La pareja había salido de Bangkok y tenía en sus planes hacer escala en Kuala Lumpur para volar a Dubái y continuar a Barcelona.
“De repente, todos los vuelos en Dubái fueron cancelados, tanto de llegada como de salida. Entonces se quedaron atorados en Kuala Lumpur”, relató Adriana Mujica Murias, periodista, feminista y activista, madre de Daniela.
A pesar que Malasia no es zona de conflicto, la suspensión de vuelos en el Golfo perjudica las rutas internacionales. “Aunque no es directamente la zona de conflicto, está afectando porque no hay vuelos. No hay opciones”, explicó.
Mujica Murias manifestó que logró comunicarse con Vanesa Calva, directora de Protección Consular de la Secretaría de Relaciones Exteriores, quien “nos contactó con la Embajada de México en Malasia”.
Desde la embajada, cuenta, le indicaron a su hija que permanecieran en el aeropuerto “a ver qué vuelo conseguían”. “Que quizá vía Pacífico, dándole la vuelta por China, Japón, etcétera, en unos cinco días podrían conseguirlo”, agregó.
“Me parece grave. Las embajadas, al menos, tienen agencias de viajes con las que pueden hacer estas gestiones”, añadió. Identificó como interlocutor a “el licenciado Juan Carlos, de la Embajada de México en Malasia”, quien no proporcionó su apellido, pero realizó la llamada desde el número que inicia con +60 12 y con terminación 7039.

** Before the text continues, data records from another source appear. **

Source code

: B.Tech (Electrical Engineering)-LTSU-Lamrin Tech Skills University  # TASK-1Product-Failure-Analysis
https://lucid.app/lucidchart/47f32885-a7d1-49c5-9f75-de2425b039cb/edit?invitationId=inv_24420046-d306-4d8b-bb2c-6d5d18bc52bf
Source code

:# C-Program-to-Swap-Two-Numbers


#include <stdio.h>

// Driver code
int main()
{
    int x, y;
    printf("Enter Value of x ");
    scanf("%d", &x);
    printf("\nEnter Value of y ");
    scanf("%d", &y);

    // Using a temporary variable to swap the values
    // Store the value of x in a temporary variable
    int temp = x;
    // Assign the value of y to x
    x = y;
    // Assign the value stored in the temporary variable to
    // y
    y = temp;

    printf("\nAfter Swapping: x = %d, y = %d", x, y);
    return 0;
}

Visa canadiense y negativa de gestión
La pareja cuenta con visa canadiense aprobada, aunque no estampada en el pasaporte, lo que podría abrir una ruta alterna. “Si ya tienen la visa aprobada, la Embajada de México podría hablar con la canadiense para que les pusieran el sello y pudieran viajar por esa vía”, dijo la madre.
La respuesta fue negativa: “No, ahí sí es muy difícil. No podemos hacer nada porque los canadienses ni siquiera los dejarían subir al avión sin la visa en el pasaporte”.
“Entonces no entiendo la función de este hombre. Sé lo que una embajada puede hacer. Lo han hecho miles de veces. No sé si es ignorancia, falta de voluntad política o de sensibilidad”, cuestionó.

Surge preocupación ante posible escalada del conflicto
Más allá de los vuelos cancelados, la madre teme que la confrontación en Medio Oriente escale y afecte a su hija y yerno. “Sí, por supuesto. Las cosas pueden escalar hasta quién sabe dónde, incluso a una tercera guerra mundial”.
La ONU ha hecho llamados al cese del fuego, pero la madre advierte que el conflicto podría intensificarse si no hay contención internacional.
Hizo un llamado directo a autoridades federales y estatales: “Que se muevan por su ciudadanía. Una embajada puede hacer muchas gestiones: con agencias de viajes o aerolíneas. No pedimos boletos gratuitos, solo que los ayuden a conseguir espacio en un vuelo, que ellos pagarán”.